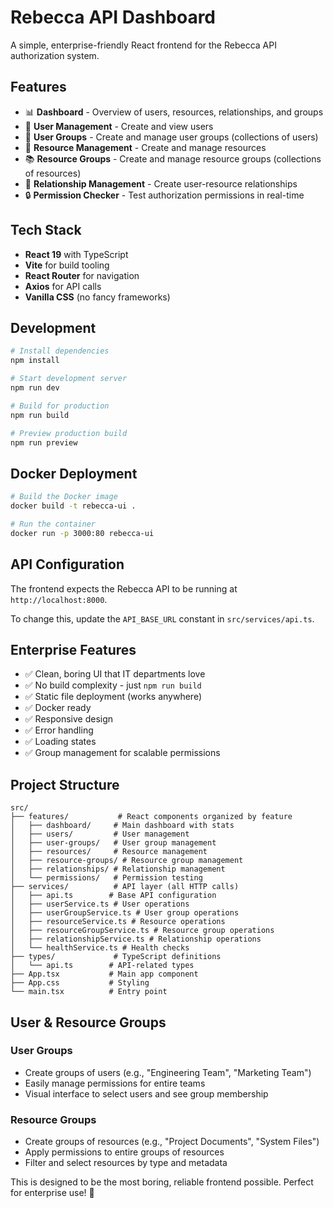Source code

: # Rebecca API Dashboard

A simple, enterprise-friendly React frontend for the Rebecca API authorization system.

## Features

- 📊 **Dashboard** - Overview of users, resources, relationships, and groups
- 👥 **User Management** - Create and view users
- 👫 **User Groups** - Create and manage user groups (collections of users)
- 📁 **Resource Management** - Create and manage resources
- 📚 **Resource Groups** - Create and manage resource groups (collections of resources)
- 🔗 **Relationship Management** - Create user-resource relationships
- 🔒 **Permission Checker** - Test authorization permissions in real-time

## Tech Stack

- **React 19** with TypeScript
- **Vite** for build tooling
- **React Router** for navigation
- **Axios** for API calls
- **Vanilla CSS** (no fancy frameworks)

## Development

```bash
# Install dependencies
npm install

# Start development server
npm run dev

# Build for production
npm run build

# Preview production build
npm run preview
```

## Docker Deployment

```bash
# Build the Docker image
docker build -t rebecca-ui .

# Run the container
docker run -p 3000:80 rebecca-ui
```

## API Configuration

The frontend expects the Rebecca API to be running at `http://localhost:8000`.

To change this, update the `API_BASE_URL` constant in `src/services/api.ts`.

## Enterprise Features

- ✅ Clean, boring UI that IT departments love
- ✅ No build complexity - just `npm run build`
- ✅ Static file deployment (works anywhere)
- ✅ Docker ready
- ✅ Responsive design
- ✅ Error handling
- ✅ Loading states
- ✅ Group management for scalable permissions

## Project Structure

```
src/
├── features/           # React components organized by feature
│   ├── dashboard/     # Main dashboard with stats
│   ├── users/         # User management
│   ├── user-groups/   # User group management
│   ├── resources/     # Resource management
│   ├── resource-groups/ # Resource group management
│   ├── relationships/ # Relationship management
│   └── permissions/   # Permission testing
├── services/          # API layer (all HTTP calls)
│   ├── api.ts        # Base API configuration
│   ├── userService.ts # User operations
│   ├── userGroupService.ts # User group operations
│   ├── resourceService.ts # Resource operations
│   ├── resourceGroupService.ts # Resource group operations
│   ├── relationshipService.ts # Relationship operations
│   └── healthService.ts # Health checks
├── types/             # TypeScript definitions
│   └── api.ts        # API-related types
├── App.tsx           # Main app component
├── App.css           # Styling
└── main.tsx          # Entry point
```

## User & Resource Groups

### User Groups
- Create groups of users (e.g., "Engineering Team", "Marketing Team")
- Easily manage permissions for entire teams
- Visual interface to select users and see group membership

### Resource Groups  
- Create groups of resources (e.g., "Project Documents", "System Files")
- Apply permissions to entire groups of resources
- Filter and select resources by type and metadata

This is designed to be the most boring, reliable frontend possible. Perfect for enterprise use! 🏢
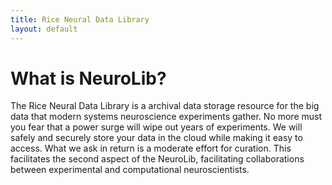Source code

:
 ```yaml
---
title: Rice Neural Data Library
layout: default
---
```


# What is NeuroLib?

The Rice Neural Data Library is a archival data storage resource for the big data that modern
systems neuroscience experiments gather. No more must you fear that a power surge will wipe out
years of experiments. We will safely and securely store your data in the cloud while making it
easy to access. What we ask in return is a moderate effort for curation. This facilitates the
second aspect of the NeuroLib, facilitating collaborations between experimental and
computational neuroscientists.

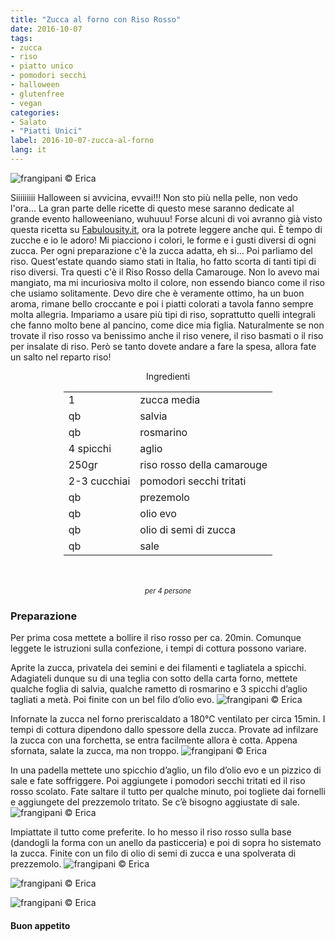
 ```yaml
---
title: "Zucca al forno con Riso Rosso"
date: 2016-10-07
tags:
- zucca
- riso
- piatto unico
- pomodori secchi
- halloween
- glutenfree
- vegan
categories:
- Salato
- "Piatti Unici"
label: 2016-10-07-zucca-al-forno
lang: it
---
```

![](header.jpg "frangipani © Erica")

Siiiiiiiii Halloween si avvicina, evvai!!! Non sto più nella pelle, non vedo l'ora... La gran parte delle ricette di questo mese saranno dedicate al grande evento halloweeniano, wuhuuu! Forse alcuni di voi avranno già visto questa ricetta su <a href="http://fabulousity.it" target="_blank">Fabulousity.it</a>, ora la potrete leggere anche qui. È tempo di zucche e io le adoro! Mi piacciono i colori, le forme e i gusti diversi di ogni zucca. Per ogni preparazione c'è la zucca adatta, eh si... Poi parliamo del riso. Quest'estate quando siamo stati in Italia, ho fatto scorta di tanti tipi di riso diversi. Tra questi c'è il Riso Rosso della Camarouge. Non lo avevo mai mangiato, ma mi incuriosiva molto il colore, non essendo bianco come il riso che usiamo solitamente. Devo dire che è veramente ottimo, ha un buon aroma, rimane bello croccante e poi i piatti colorati a tavola fanno sempre molta allegria. Impariamo a usare più tipi di riso, soprattutto quelli integrali che fanno molto bene al pancino, come dice mia figlia. Naturalmente se non trovate il riso rosso va benissimo anche il riso venere, il riso basmati o il riso per insalate di riso. Però se tanto dovete andare a fare la spesa, allora fate un salto nel reparto riso!

<div id="wrapper" style="text-align: center">
  <div id="yourdiv" style="display: inline-block;">
    <div class="ingredients">
      <div class="ingredients-title">Ingredienti</div>
      <table>
        <tbody>
          <tr>
            <td>1</td>
            <td>zucca media</td>
          </tr>
          <tr>
            <td>qb</td>
            <td>salvia</td>
          </tr>
          <tr>
            <td>qb</td>
            <td>rosmarino</td>
          </tr>
          <tr>
            <td>4 spicchi</td>
            <td>aglio</td>
          </tr>
          <tr>
            <td>250gr</td>
            <td>riso rosso della camarouge</td>
          </tr>
          <tr>
            <td>2-3 cucchiai</td>
            <td>pomodori secchi tritati</td>
          </tr>
          <tr>
            <td>qb</td>
            <td>prezemolo</td>
          </tr>
          <tr>
            <td>qb</td>
            <td>olio evo</td>
          </tr>
          <tr>
            <td>qb</td>
            <td>olio di semi di zucca</td>
          </tr>
          <tr>
            <td>qb</td>
            <td>sale</td>  
          </tr>
        </tbody>
      </table>
      <br></br>
      <i class="pull-right" style="font-size: 80%;">per 4 persone</i>
    </div>
  </div>
</div>


<h3>
  <font color="grey">
    <i class="fa fa-cogs"></i>
  </font> Preparazione
</h3>

Per prima cosa mettete a bollire il riso rosso per ca. 20min. Comunque leggete le istruzioni sulla confezione, i tempi di cottura possono variare.

Aprite la zucca, privatela dei semini e dei filamenti e tagliatela a spicchi. Adagiateli dunque su di una teglia con sotto della carta forno, mettete qualche foglia di salvia, qualche rametto di rosmarino e 3 spicchi d’aglio tagliati a metà. Poi finite con un bel filo d’olio evo.
![](zucca.jpg "frangipani © Erica")

Infornate la zucca nel forno preriscaldato a 180°C ventilato per circa 15min. I tempi di cottura dipendono dallo spessore della zucca. Provate ad infilzare la zucca con una forchetta, se entra facilmente allora è cotta. Appena sfornata, salate la zucca, ma non troppo.
![](zuccacotta.jpg "frangipani © Erica")

In una padella mettete uno spicchio d’aglio, un filo d’olio evo e un pizzico di sale e fate soffriggere. Poi aggiungete i pomodori secchi tritati ed il riso rosso scolato. Fate saltare il tutto per qualche minuto, poi togliete dai fornelli e aggiungete del prezzemolo tritato. Se c’è bisogno aggiustate di sale.
![](riso.jpg "frangipani © Erica")

Impiattate il tutto come preferite. Io ho messo il riso rosso sulla base (dandogli la forma con un anello da pasticceria) e poi di sopra ho sistemato la zucca. Finite con un filo di olio di semi di zucca e una spolverata di prezzemolo.
![](risultato1.jpg "frangipani © Erica")

![](risultato2.jpg "frangipani © Erica")

![](risultato3.jpg "frangipani © Erica")


<h4>Buon appetito
  <font color="red">
    <i class="fa fa-smile-o"></i>
  </font>
</h4>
----------
What you are asked to do:
A verbatim retyping of the listing, without any pictures, is the expected answer.

Reply:
Source code

: # Rebecca API Dashboard

A simple, enterprise-friendly React frontend for the Rebecca API authorization system.

## Features

- 📊 **Dashboard** - Overview of users, resources, relationships, and groups
- 👥 **User Management** - Create and view users
- 👫 **User Groups** - Create and manage user groups (collections of users)
- 📁 **Resource Management** - Create and manage resources
- 📚 **Resource Groups** - Create and manage resource groups (collections of resources)
- 🔗 **Relationship Management** - Create user-resource relationships
- 🔒 **Permission Checker** - Test authorization permissions in real-time

## Tech Stack

- **React 19** with TypeScript
- **Vite** for build tooling
- **React Router** for navigation
- **Axios** for API calls
- **Vanilla CSS** (no fancy frameworks)

## Development

```bash
# Install dependencies
npm install

# Start development server
npm run dev

# Build for production
npm run build

# Preview production build
npm run preview
```

## Docker Deployment

```bash
# Build the Docker image
docker build -t rebecca-ui .

# Run the container
docker run -p 3000:80 rebecca-ui
```

## API Configuration

The frontend expects the Rebecca API to be running at `http://localhost:8000`.

To change this, update the `API_BASE_URL` constant in `src/services/api.ts`.

## Enterprise Features

- ✅ Clean, boring UI that IT departments love
- ✅ No build complexity - just `npm run build`
- ✅ Static file deployment (works anywhere)
- ✅ Docker ready
- ✅ Responsive design
- ✅ Error handling
- ✅ Loading states
- ✅ Group management for scalable permissions

## Project Structure

```
src/
├── features/           # React components organized by feature
│   ├── dashboard/     # Main dashboard with stats
│   ├── users/         # User management
│   ├── user-groups/   # User group management
│   ├── resources/     # Resource management
│   ├── resource-groups/ # Resource group management
│   ├── relationships/ # Relationship management
│   └── permissions/   # Permission testing
├── services/          # API layer (all HTTP calls)
│   ├── api.ts        # Base API configuration
│   ├── userService.ts # User operations
│   ├── userGroupService.ts # User group operations
│   ├── resourceService.ts # Resource operations
│   ├── resourceGroupService.ts # Resource group operations
│   ├── relationshipService.ts # Relationship operations
│   └── healthService.ts # Health checks
├── types/             # TypeScript definitions
│   └── api.ts        # API-related types
├── App.tsx           # Main app component
├── App.css           # Styling
└── main.tsx          # Entry point
```

## User & Resource Groups

### User Groups
- Create groups of users (e.g., "Engineering Team", "Marketing Team")
- Easily manage permissions for entire teams
- Visual interface to select users and see group membership

### Resource Groups  
- Create groups of resources (e.g., "Project Documents", "System Files")
- Apply permissions to entire groups of resources
- Filter and select resources by type and metadata

This is designed to be the most boring, reliable frontend possible. Perfect for enterprise use! 🏢
Source code

:
 ```yaml
---
title: Rice Neural Data Library
layout: default
---
```


# What is NeuroLib?

The Rice Neural Data Library is a archival data storage resource for the big data that modern
systems neuroscience experiments gather. No more must you fear that a power surge will wipe out
years of experiments. We will safely and securely store your data in the cloud while making it
easy to access. What we ask in return is a moderate effort for curation. This facilitates the
second aspect of the NeuroLib, facilitating collaborations between experimental and
computational neuroscientists.

 ```yaml
---
title: "Zucca al forno con Riso Rosso"
date: 2016-10-07
tags:
- zucca
- riso
- piatto unico
- pomodori secchi
- halloween
- glutenfree
- vegan
categories:
- Salato
- "Piatti Unici"
label: 2016-10-07-zucca-al-forno
lang: it
---
```

![](header.jpg "frangipani © Erica")

Siiiiiiiii Halloween si avvicina, evvai!!! Non sto più nella pelle, non vedo l'ora... La gran parte delle ricette di questo mese saranno dedicate al grande evento halloweeniano, wuhuuu! Forse alcuni di voi avranno già visto questa ricetta su <a href="http://fabulousity.it" target="_blank">Fabulousity.it</a>, ora la potrete leggere anche qui. È tempo di zucche e io le adoro! Mi piacciono i colori, le forme e i gusti diversi di ogni zucca. Per ogni preparazione c'è la zucca adatta, eh si... Poi parliamo del riso. Quest'estate quando siamo stati in Italia, ho fatto scorta di tanti tipi di riso diversi. Tra questi c'è il Riso Rosso della Camarouge. Non lo avevo mai mangiato, ma mi incuriosiva molto il colore, non essendo bianco come il riso che usiamo solitamente. Devo dire che è veramente ottimo, ha un buon aroma, rimane bello croccante e poi i piatti colorati a tavola fanno sempre molta allegria. Impariamo a usare più tipi di riso, soprattutto quelli integrali che fanno molto bene al pancino, come dice mia figlia. Naturalmente se non trovate il riso rosso va benissimo anche il riso venere, il riso basmati o il riso per insalate di riso. Però se tanto dovete andare a fare la spesa, allora fate un salto nel reparto riso!

<div id="wrapper" style="text-align: center">
  <div id="yourdiv" style="display: inline-block;">
    <div class="ingredients">
      <div class="ingredients-title">Ingredienti</div>
      <table>
        <tbody>
          <tr>
            <td>1</td>
            <td>zucca media</td>
          </tr>
          <tr>
            <td>qb</td>
            <td>salvia</td>
          </tr>
          <tr>
            <td>qb</td>
            <td>rosmarino</td>
          </tr>
          <tr>
            <td>4 spicchi</td>
            <td>aglio</td>
          </tr>
          <tr>
            <td>250gr</td>
            <td>riso rosso della camarouge</td>
          </tr>
          <tr>
            <td>2-3 cucchiai</td>
            <td>pomodori secchi tritati</td>
          </tr>
          <tr>
            <td>qb</td>
            <td>prezemolo</td>
          </tr>
          <tr>
            <td>qb</td>
            <td>olio evo</td>
          </tr>
          <tr>
            <td>qb</td>
            <td>olio di semi di zucca</td>
          </tr>
          <tr>
            <td>qb</td>
            <td>sale</td>  
          </tr>
        </tbody>
      </table>
      <br></br>
      <i class="pull-right" style="font-size: 80%;">per 4 persone</i>
    </div>
  </div>
</div>


<h3>
  <font color="grey">
    <i class="fa fa-cogs"></i>
  </font> Preparazione
</h3>

Per prima cosa mettete a bollire il riso rosso per ca. 20min. Comunque leggete le istruzioni sulla confezione, i tempi di cottura possono variare.

Aprite la zucca, privatela dei semini e dei filamenti e tagliatela a spicchi. Adagiateli dunque su di una teglia con sotto della carta forno, mettete qualche foglia di salvia, qualche rametto di rosmarino e 3 spicchi d’aglio tagliati a metà. Poi finite con un bel filo d’olio evo.
![](zucca.jpg "frangipani © Erica")

Infornate la zucca nel forno preriscaldato a 180°C ventilato per circa 15min. I tempi di cottura dipendono dallo spessore della zucca. Provate ad infilzare la zucca con una forchetta, se entra facilmente allora è cotta. Appena sfornata, salate la zucca, ma non troppo.
![](zuccacotta.jpg "frangipani © Erica")

In una padella mettete uno spicchio d’aglio, un filo d’olio evo e un pizzico di sale e fate soffriggere. Poi aggiungete i pomodori secchi tritati ed il riso rosso scolato. Fate saltare il tutto per qualche minuto, poi togliete dai fornelli e aggiungete del prezzemolo tritato. Se c’è bisogno aggiustate di sale.
![](riso.jpg "frangipani © Erica")

Impiattate il tutto come preferite. Io ho messo il riso rosso sulla base (dandogli la forma con un anello da pasticceria) e poi di sopra ho sistemato la zucca. Finite con un filo di olio di semi di zucca e una spolverata di prezzemolo.
![](risultato1.jpg "frangipani © Erica")

![](risultato2.jpg "frangipani © Erica")

![](risultato3.jpg "frangipani © Erica")


<h4>Buon appetito
  <font color="red">
    <i class="fa fa-smile-o"></i>
  </font>
</h4>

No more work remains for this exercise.